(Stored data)
- Opening Delimiter -
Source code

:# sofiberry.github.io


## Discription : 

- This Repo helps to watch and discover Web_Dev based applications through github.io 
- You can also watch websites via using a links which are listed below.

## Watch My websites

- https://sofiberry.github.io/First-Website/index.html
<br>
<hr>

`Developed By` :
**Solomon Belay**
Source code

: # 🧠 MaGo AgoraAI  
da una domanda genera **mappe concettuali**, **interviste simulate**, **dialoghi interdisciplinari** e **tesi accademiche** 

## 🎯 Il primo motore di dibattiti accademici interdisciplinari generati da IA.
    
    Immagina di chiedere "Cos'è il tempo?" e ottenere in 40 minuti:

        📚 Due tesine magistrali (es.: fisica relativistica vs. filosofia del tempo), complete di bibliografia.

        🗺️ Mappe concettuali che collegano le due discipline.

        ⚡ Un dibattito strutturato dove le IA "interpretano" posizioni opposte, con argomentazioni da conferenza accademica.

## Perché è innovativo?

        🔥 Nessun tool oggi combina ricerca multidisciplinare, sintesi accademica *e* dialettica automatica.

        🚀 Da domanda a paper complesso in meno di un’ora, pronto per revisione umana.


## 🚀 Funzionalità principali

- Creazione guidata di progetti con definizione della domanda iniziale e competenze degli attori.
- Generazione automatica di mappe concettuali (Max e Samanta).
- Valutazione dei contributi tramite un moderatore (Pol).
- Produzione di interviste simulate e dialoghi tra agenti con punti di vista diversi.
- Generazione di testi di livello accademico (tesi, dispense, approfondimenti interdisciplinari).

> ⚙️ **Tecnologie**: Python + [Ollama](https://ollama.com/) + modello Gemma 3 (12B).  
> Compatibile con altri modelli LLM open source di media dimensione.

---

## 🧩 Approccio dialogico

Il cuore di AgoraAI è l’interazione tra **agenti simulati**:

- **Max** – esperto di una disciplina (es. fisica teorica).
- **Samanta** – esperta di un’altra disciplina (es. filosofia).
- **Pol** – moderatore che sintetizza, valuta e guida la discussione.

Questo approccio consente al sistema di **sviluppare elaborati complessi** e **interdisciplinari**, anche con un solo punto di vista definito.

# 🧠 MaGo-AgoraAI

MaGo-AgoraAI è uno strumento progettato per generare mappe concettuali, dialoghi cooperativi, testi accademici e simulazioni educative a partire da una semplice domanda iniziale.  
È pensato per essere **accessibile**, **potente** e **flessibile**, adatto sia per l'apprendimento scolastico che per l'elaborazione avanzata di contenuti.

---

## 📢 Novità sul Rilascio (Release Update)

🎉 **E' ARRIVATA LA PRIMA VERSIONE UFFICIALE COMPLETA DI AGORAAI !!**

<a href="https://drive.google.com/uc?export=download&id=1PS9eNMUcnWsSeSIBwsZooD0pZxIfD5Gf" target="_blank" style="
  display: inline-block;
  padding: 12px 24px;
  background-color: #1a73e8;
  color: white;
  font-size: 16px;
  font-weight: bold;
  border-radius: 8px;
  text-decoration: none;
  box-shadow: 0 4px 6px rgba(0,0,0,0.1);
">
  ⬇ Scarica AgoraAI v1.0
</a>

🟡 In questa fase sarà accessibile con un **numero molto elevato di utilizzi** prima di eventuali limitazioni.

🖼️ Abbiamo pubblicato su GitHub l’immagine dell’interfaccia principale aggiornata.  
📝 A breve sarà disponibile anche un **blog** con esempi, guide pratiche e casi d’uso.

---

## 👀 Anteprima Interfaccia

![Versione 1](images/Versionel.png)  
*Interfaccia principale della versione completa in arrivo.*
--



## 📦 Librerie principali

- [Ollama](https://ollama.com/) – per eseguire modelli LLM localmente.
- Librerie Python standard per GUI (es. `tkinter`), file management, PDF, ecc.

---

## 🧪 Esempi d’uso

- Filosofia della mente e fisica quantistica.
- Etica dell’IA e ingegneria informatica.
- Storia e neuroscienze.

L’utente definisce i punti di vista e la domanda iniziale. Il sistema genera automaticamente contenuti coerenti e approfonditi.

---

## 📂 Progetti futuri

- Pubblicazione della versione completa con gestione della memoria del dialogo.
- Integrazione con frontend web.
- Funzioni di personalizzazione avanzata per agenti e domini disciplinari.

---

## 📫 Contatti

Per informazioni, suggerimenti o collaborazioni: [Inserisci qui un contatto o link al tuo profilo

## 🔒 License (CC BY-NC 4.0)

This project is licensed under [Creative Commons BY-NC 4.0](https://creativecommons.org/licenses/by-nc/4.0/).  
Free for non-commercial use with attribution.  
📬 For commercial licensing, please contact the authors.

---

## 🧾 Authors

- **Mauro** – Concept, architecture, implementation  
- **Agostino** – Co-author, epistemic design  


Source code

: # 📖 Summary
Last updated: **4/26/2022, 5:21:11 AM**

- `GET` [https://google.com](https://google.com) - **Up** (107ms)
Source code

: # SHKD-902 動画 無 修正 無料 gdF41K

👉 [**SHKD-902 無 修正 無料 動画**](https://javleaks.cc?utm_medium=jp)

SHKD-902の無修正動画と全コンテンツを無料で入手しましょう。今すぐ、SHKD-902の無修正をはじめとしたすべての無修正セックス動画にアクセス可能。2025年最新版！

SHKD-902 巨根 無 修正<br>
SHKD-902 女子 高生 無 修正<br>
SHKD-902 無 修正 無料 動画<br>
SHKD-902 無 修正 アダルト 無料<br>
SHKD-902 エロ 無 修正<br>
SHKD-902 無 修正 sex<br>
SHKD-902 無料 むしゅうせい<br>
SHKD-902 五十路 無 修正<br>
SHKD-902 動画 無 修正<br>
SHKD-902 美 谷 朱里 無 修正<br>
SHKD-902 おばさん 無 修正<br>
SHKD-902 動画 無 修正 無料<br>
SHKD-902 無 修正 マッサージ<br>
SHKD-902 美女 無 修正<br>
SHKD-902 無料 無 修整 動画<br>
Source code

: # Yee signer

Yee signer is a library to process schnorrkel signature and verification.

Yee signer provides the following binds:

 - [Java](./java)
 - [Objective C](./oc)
- Closing Delimiter -
- Opening Delimiter -
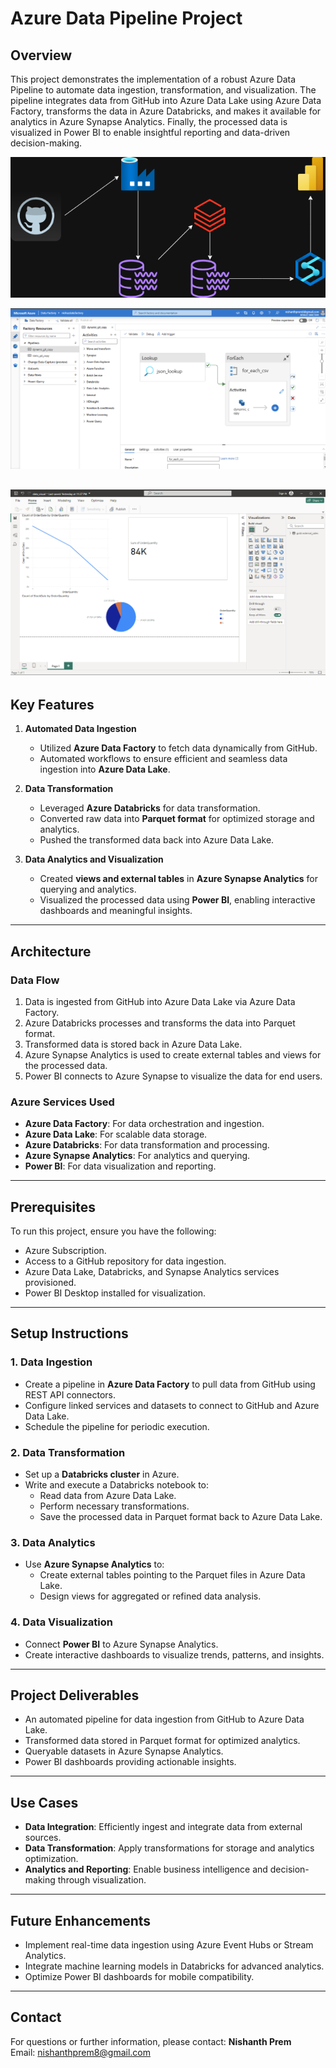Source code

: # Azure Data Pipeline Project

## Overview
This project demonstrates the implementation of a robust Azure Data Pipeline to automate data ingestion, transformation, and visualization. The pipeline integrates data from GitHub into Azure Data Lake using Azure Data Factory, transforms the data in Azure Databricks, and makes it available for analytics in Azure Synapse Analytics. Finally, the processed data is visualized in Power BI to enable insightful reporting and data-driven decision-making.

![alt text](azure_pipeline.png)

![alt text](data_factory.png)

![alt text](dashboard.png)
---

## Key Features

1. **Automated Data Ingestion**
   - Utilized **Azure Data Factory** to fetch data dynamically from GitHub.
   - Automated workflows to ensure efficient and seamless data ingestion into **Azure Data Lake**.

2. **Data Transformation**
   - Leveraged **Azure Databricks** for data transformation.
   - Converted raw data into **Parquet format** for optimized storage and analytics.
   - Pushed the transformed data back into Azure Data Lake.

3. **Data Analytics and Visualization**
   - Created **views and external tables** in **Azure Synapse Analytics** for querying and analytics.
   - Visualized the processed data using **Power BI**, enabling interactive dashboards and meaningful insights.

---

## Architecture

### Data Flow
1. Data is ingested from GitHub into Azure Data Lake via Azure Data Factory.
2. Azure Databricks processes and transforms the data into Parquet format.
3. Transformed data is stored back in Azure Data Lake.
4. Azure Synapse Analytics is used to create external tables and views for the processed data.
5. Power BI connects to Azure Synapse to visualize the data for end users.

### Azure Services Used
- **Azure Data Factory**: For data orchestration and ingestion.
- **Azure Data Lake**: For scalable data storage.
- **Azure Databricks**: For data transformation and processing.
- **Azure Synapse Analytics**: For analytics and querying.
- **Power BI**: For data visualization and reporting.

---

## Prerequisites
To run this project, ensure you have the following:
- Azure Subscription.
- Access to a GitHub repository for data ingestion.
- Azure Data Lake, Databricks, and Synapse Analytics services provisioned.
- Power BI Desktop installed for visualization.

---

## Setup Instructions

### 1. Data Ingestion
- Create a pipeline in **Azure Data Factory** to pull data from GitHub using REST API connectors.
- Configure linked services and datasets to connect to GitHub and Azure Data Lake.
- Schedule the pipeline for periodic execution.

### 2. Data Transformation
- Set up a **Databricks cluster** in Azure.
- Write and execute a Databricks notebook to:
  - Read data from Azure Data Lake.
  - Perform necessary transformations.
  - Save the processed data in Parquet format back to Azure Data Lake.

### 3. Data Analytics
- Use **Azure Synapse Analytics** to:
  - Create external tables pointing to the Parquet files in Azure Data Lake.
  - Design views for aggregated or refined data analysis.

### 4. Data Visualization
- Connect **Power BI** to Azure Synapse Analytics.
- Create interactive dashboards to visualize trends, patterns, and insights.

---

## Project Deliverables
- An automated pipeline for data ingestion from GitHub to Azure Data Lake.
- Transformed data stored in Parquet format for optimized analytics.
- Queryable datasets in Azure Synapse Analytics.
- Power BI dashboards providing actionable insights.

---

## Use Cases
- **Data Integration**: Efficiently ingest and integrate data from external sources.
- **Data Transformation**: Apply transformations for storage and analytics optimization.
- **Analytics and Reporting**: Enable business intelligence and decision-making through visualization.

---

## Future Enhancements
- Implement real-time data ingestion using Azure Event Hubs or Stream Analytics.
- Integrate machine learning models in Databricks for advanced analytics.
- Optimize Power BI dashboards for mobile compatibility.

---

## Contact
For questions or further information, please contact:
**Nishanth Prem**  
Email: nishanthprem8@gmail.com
- Closing Delimiter -
- Opening Delimiter -
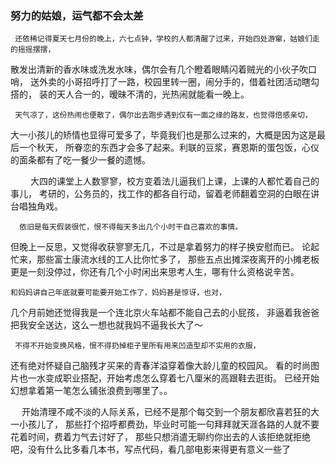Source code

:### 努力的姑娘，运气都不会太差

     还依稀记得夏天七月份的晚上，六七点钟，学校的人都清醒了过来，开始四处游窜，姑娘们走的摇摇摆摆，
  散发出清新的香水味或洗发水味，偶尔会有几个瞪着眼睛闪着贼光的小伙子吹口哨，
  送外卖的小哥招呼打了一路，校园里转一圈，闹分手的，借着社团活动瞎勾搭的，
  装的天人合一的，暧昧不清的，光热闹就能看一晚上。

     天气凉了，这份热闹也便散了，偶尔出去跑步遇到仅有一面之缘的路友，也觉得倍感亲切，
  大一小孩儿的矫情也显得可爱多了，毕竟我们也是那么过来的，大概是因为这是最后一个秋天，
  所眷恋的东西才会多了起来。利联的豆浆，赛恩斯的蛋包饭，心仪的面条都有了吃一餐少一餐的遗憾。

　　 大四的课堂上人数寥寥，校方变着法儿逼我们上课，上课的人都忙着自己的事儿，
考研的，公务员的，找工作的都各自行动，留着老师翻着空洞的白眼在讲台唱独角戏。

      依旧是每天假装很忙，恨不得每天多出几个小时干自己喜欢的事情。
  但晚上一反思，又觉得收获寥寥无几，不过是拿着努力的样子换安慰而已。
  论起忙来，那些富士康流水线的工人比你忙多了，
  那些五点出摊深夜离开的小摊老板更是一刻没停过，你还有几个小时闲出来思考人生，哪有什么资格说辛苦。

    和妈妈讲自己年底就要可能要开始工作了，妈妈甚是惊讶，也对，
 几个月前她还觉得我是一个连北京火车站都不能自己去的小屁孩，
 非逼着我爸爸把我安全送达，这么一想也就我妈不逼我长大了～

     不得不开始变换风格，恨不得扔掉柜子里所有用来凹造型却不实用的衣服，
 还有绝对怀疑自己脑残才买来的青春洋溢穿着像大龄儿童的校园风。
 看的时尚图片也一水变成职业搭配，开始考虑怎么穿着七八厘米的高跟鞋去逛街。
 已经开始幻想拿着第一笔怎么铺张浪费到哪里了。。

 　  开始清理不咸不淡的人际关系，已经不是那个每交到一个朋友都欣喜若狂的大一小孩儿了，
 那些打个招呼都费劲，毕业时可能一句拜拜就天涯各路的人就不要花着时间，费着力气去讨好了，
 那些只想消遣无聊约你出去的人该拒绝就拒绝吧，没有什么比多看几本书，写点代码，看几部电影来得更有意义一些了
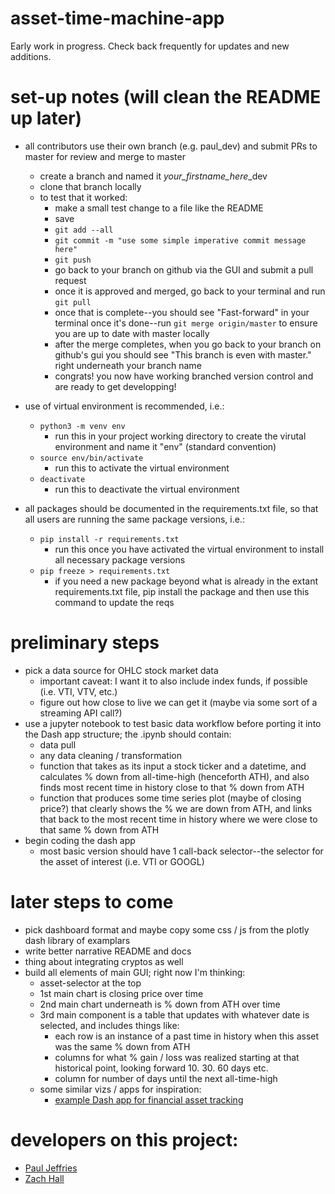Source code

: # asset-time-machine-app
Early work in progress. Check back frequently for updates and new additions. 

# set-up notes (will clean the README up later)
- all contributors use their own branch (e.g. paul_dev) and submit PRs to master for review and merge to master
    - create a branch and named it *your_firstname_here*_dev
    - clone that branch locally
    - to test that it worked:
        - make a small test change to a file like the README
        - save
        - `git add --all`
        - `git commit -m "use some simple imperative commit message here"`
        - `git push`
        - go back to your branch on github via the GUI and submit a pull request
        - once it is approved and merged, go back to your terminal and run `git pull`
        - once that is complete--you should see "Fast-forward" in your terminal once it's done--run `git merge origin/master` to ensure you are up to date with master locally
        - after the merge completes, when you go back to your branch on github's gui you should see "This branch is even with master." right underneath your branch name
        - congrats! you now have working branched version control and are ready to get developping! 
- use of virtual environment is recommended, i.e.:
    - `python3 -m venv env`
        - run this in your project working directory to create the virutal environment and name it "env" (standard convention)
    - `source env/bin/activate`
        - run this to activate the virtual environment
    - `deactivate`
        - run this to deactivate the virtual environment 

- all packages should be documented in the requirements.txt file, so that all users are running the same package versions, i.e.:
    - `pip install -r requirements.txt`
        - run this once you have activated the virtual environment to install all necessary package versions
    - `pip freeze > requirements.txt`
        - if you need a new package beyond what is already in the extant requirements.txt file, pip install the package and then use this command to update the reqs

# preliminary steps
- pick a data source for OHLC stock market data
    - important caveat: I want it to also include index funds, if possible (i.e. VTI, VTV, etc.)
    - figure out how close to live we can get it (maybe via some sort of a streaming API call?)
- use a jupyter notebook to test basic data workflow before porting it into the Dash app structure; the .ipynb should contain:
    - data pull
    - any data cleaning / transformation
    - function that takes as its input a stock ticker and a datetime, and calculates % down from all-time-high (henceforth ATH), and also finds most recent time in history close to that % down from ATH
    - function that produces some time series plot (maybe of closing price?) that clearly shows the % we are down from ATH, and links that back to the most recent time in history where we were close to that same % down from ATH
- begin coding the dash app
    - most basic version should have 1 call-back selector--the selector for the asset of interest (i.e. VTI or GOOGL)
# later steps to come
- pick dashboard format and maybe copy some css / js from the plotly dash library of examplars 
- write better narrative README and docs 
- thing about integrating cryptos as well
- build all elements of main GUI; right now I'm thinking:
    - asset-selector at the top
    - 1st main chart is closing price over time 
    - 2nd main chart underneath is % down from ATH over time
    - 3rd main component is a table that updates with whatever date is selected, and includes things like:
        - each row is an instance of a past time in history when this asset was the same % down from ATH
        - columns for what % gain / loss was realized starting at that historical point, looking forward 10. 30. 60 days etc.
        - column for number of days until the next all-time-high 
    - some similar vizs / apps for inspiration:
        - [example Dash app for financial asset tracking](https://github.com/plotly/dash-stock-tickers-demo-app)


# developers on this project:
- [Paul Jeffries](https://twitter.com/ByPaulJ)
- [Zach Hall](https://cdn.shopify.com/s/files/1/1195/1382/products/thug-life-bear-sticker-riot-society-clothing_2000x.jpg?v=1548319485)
- Closing Delimiter -
• **Exercise requirements**: The line above containing "### 2. Data Transformation", the line containing "- Connect **Power", and every line between them are to be transcribed exactly; no other line is wanted.

• **Exercise result**:
### 2. Data Transformation
- Set up a **Databricks cluster** in Azure.
- Write and execute a Databricks notebook to:
  - Read data from Azure Data Lake.
  - Perform necessary transformations.
  - Save the processed data in Parquet format back to Azure Data Lake.

### 3. Data Analytics
- Use **Azure Synapse Analytics** to:
  - Create external tables pointing to the Parquet files in Azure Data Lake.
  - Design views for aggregated or refined data analysis.

### 4. Data Visualization
- Connect **Power BI** to Azure Synapse Analytics.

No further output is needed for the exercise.